### Assignment:
Go through the records, and copy each line in which the string "UNIX" is present.
####
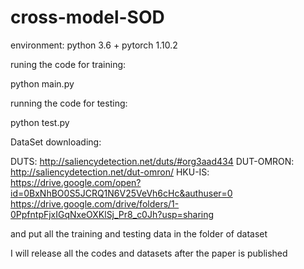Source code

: # cross-model-SOD

environment: python 3.6 + pytorch 1.10.2

runing the code for training:

python main.py

running the code for testing:

python test.py

DataSet downloading:

DUTS: http://saliencydetection.net/duts/#org3aad434
DUT-OMRON:  http://saliencydetection.net/dut-omron/
HKU-IS: https://drive.google.com/open?id=0BxNhBO0S5JCRQ1N6V25VeVh6cHc&authuser=0
https://drive.google.com/drive/folders/1-0PpfntpFjxIGqNxeOXKlSj_Pr8_c0Jh?usp=sharing

and put all the training and testing data in the folder of dataset

I will release all the codes and datasets after the paper is published
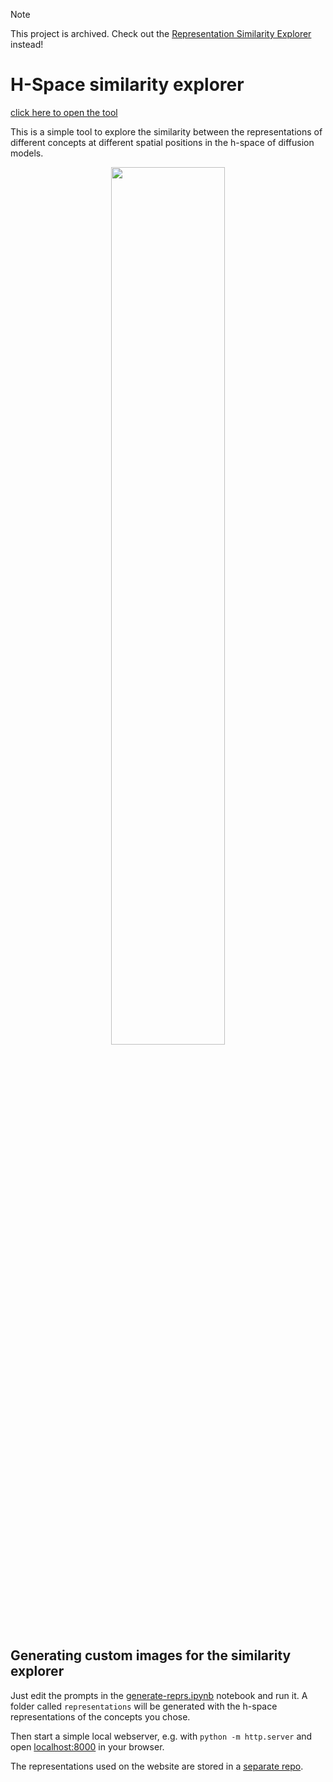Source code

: > [!NOTE]  
> This project is archived. Check out the [Representation Similarity Explorer](https://github.com/JonasLoos/sd_representation_similarity_explorer) instead!

# H-Space similarity explorer

[click here to open the tool](https://jonasloos.github.io/h-space-similarity-explorer/)

This is a simple tool to explore the similarity between the representations of different concepts at different spatial positions in the h-space of diffusion models.

<p align="center"><img src="https://github.com/JonasLoos/h-space-similarity-explorer/assets/33965649/beb8f010-d80f-4df1-b571-dd250b712676" width="60%" center/></p>



## Generating custom images for the similarity explorer

Just edit the prompts in the [generate-reprs.ipynb](generate-reprs.ipynb) notebook and run it. A folder called `representations` will be generated with the h-space representations of the concepts you chose.

Then start a simple local webserver, e.g. with `python -m http.server` and open [localhost:8000](http://localhost:8000) in your browser.

The representations used on the website are stored in a [separate repo](https://github.com/JonasLoos/h-space-similarity-explorer-data).
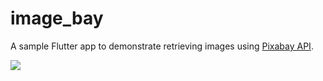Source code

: # image_bay

A sample Flutter app to demonstrate retrieving images using [Pixabay API](https://pixabay.com/api/docs/).

![](https://github.com/csp04/Image-Bay/blob/main/screenshots/image-bay-demo.gif)
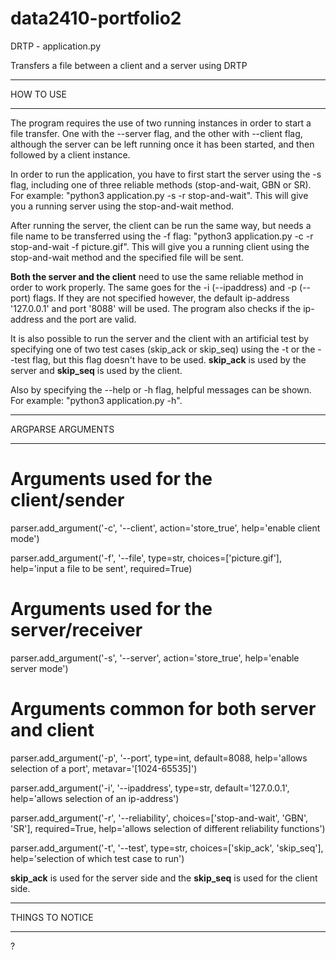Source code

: # data2410-portfolio2

DRTP - application.py

Transfers a file between a client and a server using DRTP
		
**********
HOW TO USE
**********

The program requires the use of two running instances in order to start a file transfer.
One with the --server flag, and the other with --client flag, although the server
can be left running once it has been started, and then followed by a client instance.

In order to run the application, you have to first start the server using the -s flag,
including one of three reliable methods (stop-and-wait, GBN or SR).
For example: "python3 application.py -s -r stop-and-wait".
This will give you a running server using the stop-and-wait method.

After running the server, the client can be run the same way, but needs a file name to be transferred using the -f flag:
"python3 application.py -c -r stop-and-wait -f picture.gif". This will give you a running client using the
stop-and-wait method and the specified file will be sent.

**Both the server and the client** need to use the same reliable method in order to work properly.
The same goes for the -i (--ipaddress) and -p (--port) flags. If they are not specified however, the default
ip-address '127.0.0.1' and port '8088' will be used. The program also checks if the ip-address and the port are valid.

It is also possible to run the server and the client with an artificial test by specifying one of two test cases
(skip_ack or skip_seq) using the -t or the --test flag, but this flag doesn't have to be used.
**skip_ack** is used by the server and **skip_seq** is used by the client.

Also by specifying the --help or -h flag, helpful messages can be shown.
For example: "python3 application.py -h".

******************
ARGPARSE ARGUMENTS
******************

# Arguments used for the client/sender
parser.add_argument('-c', '--client', action='store_true', help='enable client mode')

parser.add_argument('-f', '--file', type=str, choices=['picture.gif'], help='input a file to be sent', required=True)
# Arguments used for the server/receiver
parser.add_argument('-s', '--server', action='store_true', help='enable server mode')
# Arguments common for both server and client
parser.add_argument('-p', '--port', type=int, default=8088, help='allows selection of a port', metavar='[1024-65535]')

parser.add_argument('-i', '--ipaddress', type=str, default='127.0.0.1', help='allows selection of an ip-address')

parser.add_argument('-r', '--reliability', choices=['stop-and-wait', 'GBN', 'SR'], required=True,
                    help='allows selection of different reliability functions')

parser.add_argument('-t', '--test', type=str, choices=['skip_ack', 'skip_seq'],
                    help='selection of which test case to run')

**skip_ack** is used for the server side and the **skip_seq** is used for the client side.

*****************
THINGS TO NOTICE
*****************

?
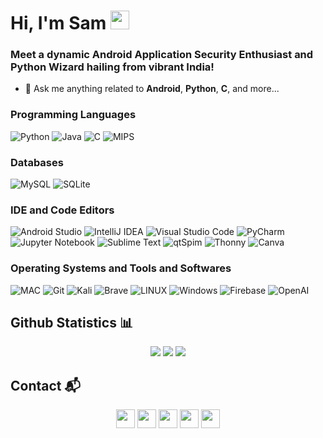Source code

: # Hi, I'm Sam <img width="30px" height="30px" src="https://media.tenor.com/images/3b388fe03da271d2674faf85eb7c3fcd/tenor.gif" />
### Meet a dynamic Android Application Security Enthusiast and Python Wizard hailing from vibrant India!

- 💬 Ask me anything related to **Android**, **Python**, **C**, and more...

### Programming Languages

![Python](https://img.shields.io/badge/python-3670A0?style=for-the-badge&logo=python&logoColor=ffdd54) ![Java](https://img.shields.io/badge/java-%23ED8B00.svg?style=for-the-badge&logo=java&logoColor=white) ![C](https://img.shields.io/badge/c-%2300599C.svg?style=for-the-badge&logo=c&logoColor=white) ![MIPS](https://img.shields.io/badge/MIPS-8A2BE2.svg?style=for-the-badge)

### Databases

![MySQL](https://img.shields.io/badge/mysql-%2300f.svg?style=for-the-badge&logo=mysql&logoColor=white) ![SQLite](https://img.shields.io/badge/sqlite-%2307405e.svg?style=for-the-badge&logo=sqlite&logoColor=white)

### IDE and Code Editors

![Android Studio](https://img.shields.io/badge/Android%20Studio-3DDC84.svg?style=for-the-badge&logo=android-studio&logoColor=white) ![IntelliJ IDEA](https://img.shields.io/badge/IntelliJIDEA-000000.svg?style=for-the-badge&logo=intellij-idea&logoColor=white) ![Visual Studio Code](https://img.shields.io/badge/Visual%20Studio%20Code-0078d7.svg?style=for-the-badge&logo=visual-studio-code&logoColor=white) ![PyCharm](https://img.shields.io/badge/pycharm-143?style=for-the-badge&logo=pycharm&logoColor=black&color=black&labelColor=green) ![Jupyter Notebook](https://img.shields.io/badge/jupyter-%23FA0F00.svg?style=for-the-badge&logo=jupyter&logoColor=white) ![Sublime Text](https://img.shields.io/badge/sublime_text-%23575757.svg?style=for-the-badge&logo=sublime-text&logoColor=important) ![qtSpim](https://img.shields.io/badge/qtSpim-8A2BE2?style=for-the-badge) ![Thonny](https://img.shields.io/badge/thonny-%23575757.svg?style=for-the-badge&logo=thonny&logoColor=important) ![Canva](https://img.shields.io/badge/Canva-%2300C4CC.svg?style=for-the-badge&logo=Canva&logoColor=white)

### Operating Systems and Tools and Softwares

![MAC](https://img.shields.io/badge/Mac-000000?style=for-the-badge&logo=macOS&logoColor=white) ![Git](https://img.shields.io/badge/git-%23F05033.svg?style=for-the-badge&logo=git&logoColor=white) ![Kali](https://img.shields.io/badge/Kali-557C94.svg?style=for-the-badge&logo=kali-linux&logoColor=black) ![Brave](https://img.shields.io/badge/brave-%FB542B.svg?style=for-the-badge&logo=brave) ![LINUX](https://img.shields.io/badge/Linux-FCC624?style=for-the-badge&logo=linux&logoColor=black) ![Windows](https://img.shields.io/badge/Windows-0078D6?style=for-the-badge&logo=windows&logoColor=red) ![Firebase](https://img.shields.io/badge/firebase-%23039BE5.svg?style=for-the-badge&logo=firebase) ![OpenAI](https://img.shields.io/badge/openai-%412991.svg?style=for-the-badge&logo=openai)

## Github Statistics :bar_chart:
<p align="center">
<img src="https://github-readme-stats.vercel.app/api?username=sam-mg&hide_border=false&show_icons=true&theme=transparent&hide=issues&rank_icon=github&cache_seconds=21600"/>
<img src="https://github-readme-streak-stats.herokuapp.com/?user=sam-mg&hide_border=false&show_icons=true&theme=transparent&cache_seconds=21600"/>
<img src="https://github-readme-stats.vercel.app/api/top-langs/?username=sam-mg&hide_border=false&show_icons=true&theme=transparent&cache_seconds=21600"/>
<!-- <img src="https://github-readme-stats.vercel.app/api/wakatime?username=sam-mg"/> -->
</p>

## Contact :mailbox_with_mail:
<p align="center">
<a href="https://x.com/sam_mg_"><img src="https://img.shields.io/badge/X-000000?style=for-the-badge&logo=x&logoColor=white" height="30" align="center"/></a>
<a href="https://linkedin.com/in/sam-mg-/"><img src="https://img.shields.io/badge/LinkedIn-0077B5?style=for-the-badge&logo=linkedin&logoColor=white" height="30" align="center" /></a>
<a href="https://instagram.com/sam.mg__/" target="blank"><img align="center" src="https://img.shields.io/badge/Instagram-E4405F?style=for-the-badge&logo=instagram&logoColor=white" height="30" /></a>
<a href="https://discordapp.com/users/821692500670021652" target="blank"><img align="center" src="https://img.shields.io/badge/Discord-5865F2?style=for-the-badge&logo=discord&logoColor=white" height="30" /></a>
<a href="mailto:sammgharish@gmail.com" target="blank"><img align="center" src="https://img.shields.io/badge/Gmail-D14836?style=for-the-badge&logo=gmail&logoColor=white" height="30"/></a>

</p>
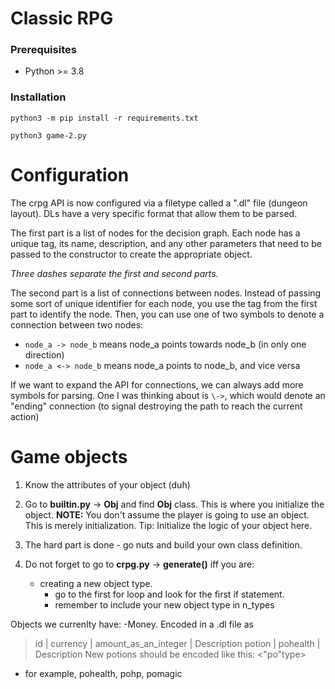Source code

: # Classic RPG

### Prerequisites

* Python >= 3.8


### Installation

`python3 -m pip install -r requirements.txt`

`python3 game-2.py`


# Configuration

The crpg API is now configured via a filetype called a 
".dl" file (dungeon layout). DLs have a very specific format
that allow them to be parsed. 

The first part is a list of nodes for the decision graph. Each 
node has a unique tag, its name, description, and
any other parameters that need to be passed to the constructor 
to create the appropriate object.

*Three dashes separate the first and second parts.*

The second part is a list of connections between nodes. Instead of
passing some sort of unique identifier for each node, you use the 
tag from the first part to identify the node. Then, you can use one 
of two symbols to denote a connection between two nodes:

- `node_a -> node_b` means node_a points towards node_b (in only one direction)
- `node_a <-> node_b` means node_a points to node_b, and vice versa

If we want to expand the API for connections, we can always add more symbols
for parsing. One I was thinking about is `\->`, which would denote an
"ending" connection (to signal destroying the path to reach the current action)

# Game objects

1) Know the attributes of your object (duh)

2) Go to **builtin.py** -> **Obj** and find **Obj** class. This is where you initialize the object. **NOTE:** You don't assume the player is going to use an object. This is merely initialization. Tip: Initialize the logic of your object here. 

3) The hard part is done - go nuts and build your own class definition.

4) Do not forget to go to **crpg.py** -> **generate()** iff you are:
    - creating a new object type. 
        - go to the first for loop and look for the first if statement. 
        - remember to include your new object type in n_types

Objects we currenlty have:
-Money. Encoded in a .dl file as 
> id | currency | amount_as_an_integer | Description
> potion | pohealth | Description
New potions should be encoded like this: <"po"type>
- for example, pohealth, pohp, pomagic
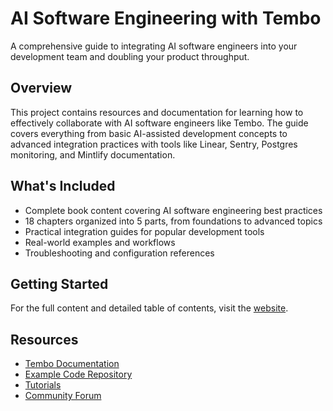 # AI Software Engineering with Tembo

A comprehensive guide to integrating AI software engineers into your development team and doubling your product throughput.

## Overview

This project contains resources and documentation for learning how to effectively collaborate with AI software engineers like Tembo. The guide covers everything from basic AI-assisted development concepts to advanced integration practices with tools like Linear, Sentry, Postgres monitoring, and Mintlify documentation.

## What's Included

- Complete book content covering AI software engineering best practices
- 18 chapters organized into 5 parts, from foundations to advanced topics
- Practical integration guides for popular development tools
- Real-world examples and workflows
- Troubleshooting and configuration references

## Getting Started

For the full content and detailed table of contents, visit the [website](website/index.html).

## Resources

- [Tembo Documentation](https://tembo.io)
- [Example Code Repository](https://github.com/tembo/tembo/tree/main/examples)
- [Tutorials](https://docs.tembo.io/welcome)
- [Community Forum](https://www.reddit.com/r/tembo_io/)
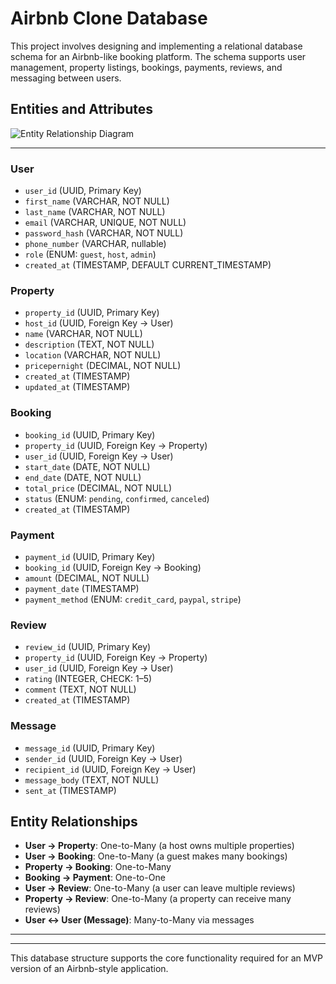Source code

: # Airbnb Clone Database

This project involves designing and implementing a relational database schema for an Airbnb-like booking platform. The schema supports user management, property listings, bookings, payments, reviews, and messaging between users.

## Entities and Attributes

![Entity Relationship Diagram](/Entity_Relationship_Diagram.png)

---

### User

- `user_id` (UUID, Primary Key)
- `first_name` (VARCHAR, NOT NULL)
- `last_name` (VARCHAR, NOT NULL)
- `email` (VARCHAR, UNIQUE, NOT NULL)
- `password_hash` (VARCHAR, NOT NULL)
- `phone_number` (VARCHAR, nullable)
- `role` (ENUM: `guest`, `host`, `admin`)
- `created_at` (TIMESTAMP, DEFAULT CURRENT_TIMESTAMP)

### Property

- `property_id` (UUID, Primary Key)
- `host_id` (UUID, Foreign Key → User)
- `name` (VARCHAR, NOT NULL)
- `description` (TEXT, NOT NULL)
- `location` (VARCHAR, NOT NULL)
- `pricepernight` (DECIMAL, NOT NULL)
- `created_at` (TIMESTAMP)
- `updated_at` (TIMESTAMP)

### Booking

- `booking_id` (UUID, Primary Key)
- `property_id` (UUID, Foreign Key → Property)
- `user_id` (UUID, Foreign Key → User)
- `start_date` (DATE, NOT NULL)
- `end_date` (DATE, NOT NULL)
- `total_price` (DECIMAL, NOT NULL)
- `status` (ENUM: `pending`, `confirmed`, `canceled`)
- `created_at` (TIMESTAMP)

### Payment

- `payment_id` (UUID, Primary Key)
- `booking_id` (UUID, Foreign Key → Booking)
- `amount` (DECIMAL, NOT NULL)
- `payment_date` (TIMESTAMP)
- `payment_method` (ENUM: `credit_card`, `paypal`, `stripe`)

### Review

- `review_id` (UUID, Primary Key)
- `property_id` (UUID, Foreign Key → Property)
- `user_id` (UUID, Foreign Key → User)
- `rating` (INTEGER, CHECK: 1–5)
- `comment` (TEXT, NOT NULL)
- `created_at` (TIMESTAMP)

### Message

- `message_id` (UUID, Primary Key)
- `sender_id` (UUID, Foreign Key → User)
- `recipient_id` (UUID, Foreign Key → User)
- `message_body` (TEXT, NOT NULL)
- `sent_at` (TIMESTAMP)

## Entity Relationships

- **User → Property**: One-to-Many (a host owns multiple properties)
- **User → Booking**: One-to-Many (a guest makes many bookings)
- **Property → Booking**: One-to-Many
- **Booking → Payment**: One-to-One
- **User → Review**: One-to-Many (a user can leave multiple reviews)
- **Property → Review**: One-to-Many (a property can receive many reviews)
- **User ↔ User (Message)**: Many-to-Many via messages

---

---

This database structure supports the core functionality required for an MVP version of an Airbnb-style application.
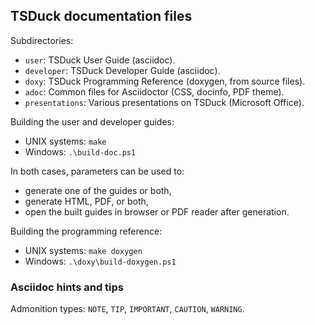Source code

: ## TSDuck documentation files

Subdirectories:

- `user`: TSDuck User Guide (asciidoc).
- `developer`: TSDuck Developer Guide (asciidoc).
- `doxy`: TSDuck Programming Reference (doxygen, from source files).
- `adoc`: Common files for Asciidoctor (CSS, docinfo, PDF theme).
- `presentations`: Various presentations on TSDuck (Microsoft Office).

Building the user and developer guides:

- UNIX systems: `make`
- Windows: `.\build-doc.ps1`

In both cases, parameters can be used to:

- generate one of the guides or both,
- generate HTML, PDF, or both,
- open the built guides in browser or PDF reader after generation.

Building the programming reference:

- UNIX systems: `make doxygen`
- Windows: `.\doxy\build-doxygen.ps1`

### Asciidoc hints and tips

Admonition types:  `NOTE`, `TIP`, `IMPORTANT`, `CAUTION`, `WARNING`.
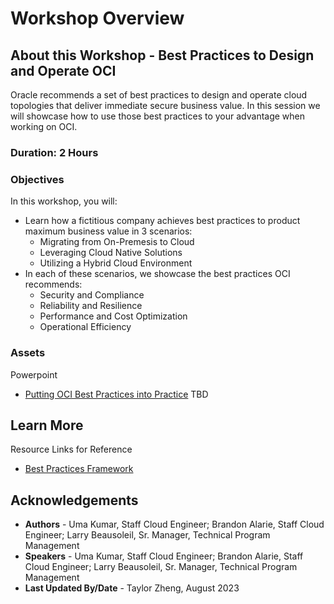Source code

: # Workshop Overview

## About this Workshop - Best Practices to Design and Operate OCI

Oracle recommends a set of best practices to design and operate cloud topologies that deliver immediate secure business value. In this session we will showcase how to use those best practices to your advantage when working on OCI.

### **Duration: 2 Hours**

### Objectives

In this workshop, you will:
* Learn how a fictitious company achieves best practices to product maximum business value in 3 scenarios:
    - Migrating from On-Premesis to Cloud
    - Leveraging Cloud Native Solutions
    - Utilizing a Hybrid Cloud Environment
* In each of these scenarios, we showcase the best practices OCI recommends:
    - Security and Compliance
    - Reliability and Resilience
    - Performance and Cost Optimization
    - Operational Efficiency


### **Assets**

Powerpoint
* [Putting OCI Best Practices into Practice]() TBD



## Learn More

Resource Links for Reference
* [Best Practices Framework](https://docs.oracle.com/en/solutions/oci-best-practices/#GUID-5F2D2745-934E-409A-A7BA-D0976F727845)

## Acknowledgements
* **Authors** - Uma Kumar, Staff Cloud Engineer; Brandon Alarie, Staff Cloud Engineer; Larry Beausoleil, Sr. Manager, Technical Program Management
* **Speakers** -  Uma Kumar, Staff Cloud Engineer; Brandon Alarie, Staff Cloud Engineer; Larry Beausoleil, Sr. Manager, Technical Program Management
* **Last Updated By/Date** - Taylor Zheng, August 2023
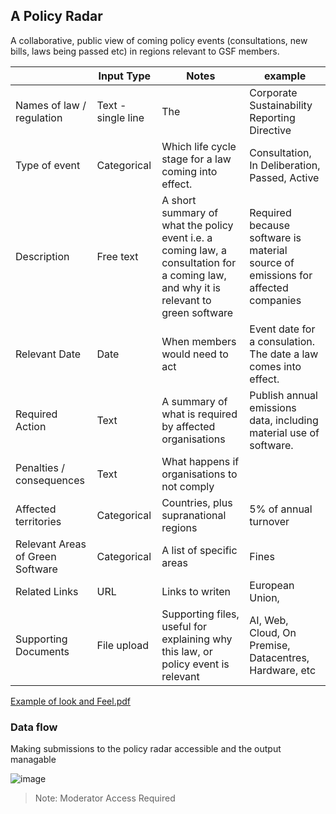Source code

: ## A Policy Radar
A collaborative, public view of coming policy events (consultations, new bills, laws being passed etc) in regions relevant to GSF members.

|                                  | Input Type         | Notes                                                                                                                                 | example                                                                          |
|----------------------------------|--------------------|---------------------------------------------------------------------------------------------------------------------------------------|----------------------------------------------------------------------------------|
| Names of law / regulation        | Text - single line | The                                                                                                                                   | Corporate Sustainability Reporting Directive                                     |
| Type of event                    | Categorical        | Which life cycle stage for a law coming into effect.                                                                                  | Consultation, In Deliberation, Passed, Active                                    |
| Description                      | Free text          | A short summary of what the policy event i.e. a coming law, a consultation for a coming law, and why it is relevant to green software | Required because software is material source of emissions for affected companies |
| Relevant Date                    | Date               | When members would need to act                                                                                                        | Event date for a consulation. The date a law comes into effect.                  |
| Required Action                  | Text               | A summary of what is required by affected organisations                                                                               | Publish annual emissions data, including material use of software.               |
| Penalties / consequences         | Text               | What happens if organisations to not comply                                                                                           |                                                                                  |
| Affected territories             | Categorical        | Countries, plus supranational regions                                                                                                 | 5% of annual turnover                                                            |
| Relevant Areas of Green Software | Categorical        | A list of specific areas                                                                                                              | Fines                                                                            |
| Related Links                    | URL                | Links to writen                                                                                                                       | European Union,                                                                  |
| Supporting Documents             | File upload        | Supporting files, useful for explaining why this law, or policy event is relevant                                                     | AI, Web, Cloud, On Premise, Datacentres, Hardware, etc                           |

[Example of look and Feel.pdf](https://github.com/user-attachments/files/18748611/Climate.Disclosure.Regulation.-.Aug.2024.pdf)

### Data flow
Making submissions to the policy radar accessible and the output managable

![image](https://github.com/user-attachments/assets/36f14a50-cf7f-4eba-84af-a2b294ae1e2b)

> Note: Moderator Access Required
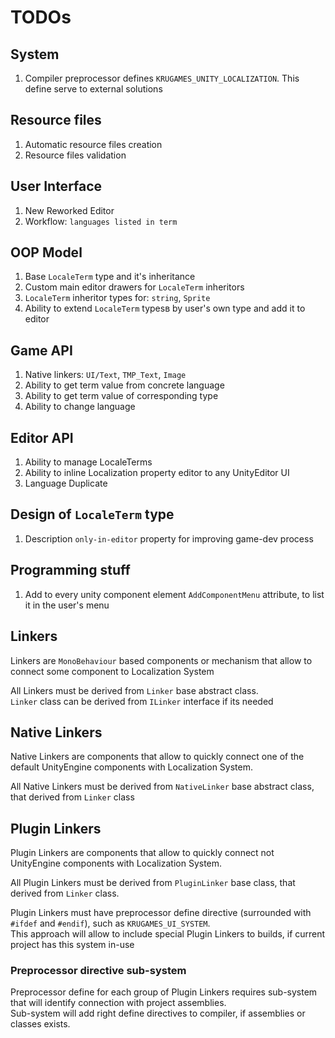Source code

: # TODOs #

## System ##
1. Compiler preprocessor defines ``KRUGAMES_UNITY_LOCALIZATION``. 
   This define serve to external solutions 

## Resource files ##
1. Automatic resource files creation
1. Resource files validation

## User Interface ##
1. New Reworked Editor
1. Workflow: ``languages listed in term``

## OOP Model ##
1. Base ``LocaleTerm`` type and it's inheritance
1. Custom main editor drawers for ``LocaleTerm`` inheritors
1. ``LocaleTerm`` inheritor types for: ``string``, ``Sprite``
1. Ability to extend ``LocaleTerm`` typesв by user's own type and add it to editor

## Game API ##
1. Native linkers: ``UI/Text``, `TMP_Text`, ``Image``
1. Ability to get term value from concrete language
1. Ability to get term value of corresponding type
1. Ability to change language

## Editor API ##
1. Ability to manage LocaleTerms
1. Ability to inline Localization property editor to any UnityEditor UI 
1. Language Duplicate

## Design of ``LocaleTerm`` type ##
1. Description ``only-in-editor`` property for improving game-dev process

## Programming stuff ##
1. Add to every unity component element ``AddComponentMenu`` attribute, 
   to list it in the user's menu
   

## Linkers ##
Linkers are ``MonoBehaviour`` based components or mechanism that
allow to connect some component to Localization System  

All Linkers must be derived from ``Linker`` base abstract class.  
``Linker`` class can be derived from ``ILinker`` interface if its needed

## Native Linkers ##
Native Linkers are components that
allow to quickly connect one of the default
UnityEngine components with Localization System.  

All Native Linkers must be derived from ``NativeLinker`` base abstract class,
that derived from ``Linker`` class

## Plugin Linkers ##
Plugin Linkers are components that allow to quickly connect
not UnityEngine components with Localization System.  

All Plugin Linkers must be derived from ``PluginLinker`` base
class, that derived from ``Linker`` class.  

Plugin Linkers must have preprocessor define directive
(surrounded with ``#ifdef`` and ``#endif``),
such as ``KRUGAMES_UI_SYSTEM``.  
This approach will allow to
include special Plugin Linkers to builds, if
current project has this system in-use

### Preprocessor directive sub-system ###
Preprocessor define for each group of Plugin Linkers
requires sub-system that will identify connection with
project assemblies.  
Sub-system will add right define directives to compiler,
if assemblies or classes exists.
####
### Exercise answer:
- UNIX systems: `make`
- UNIX systems: `make doxygen`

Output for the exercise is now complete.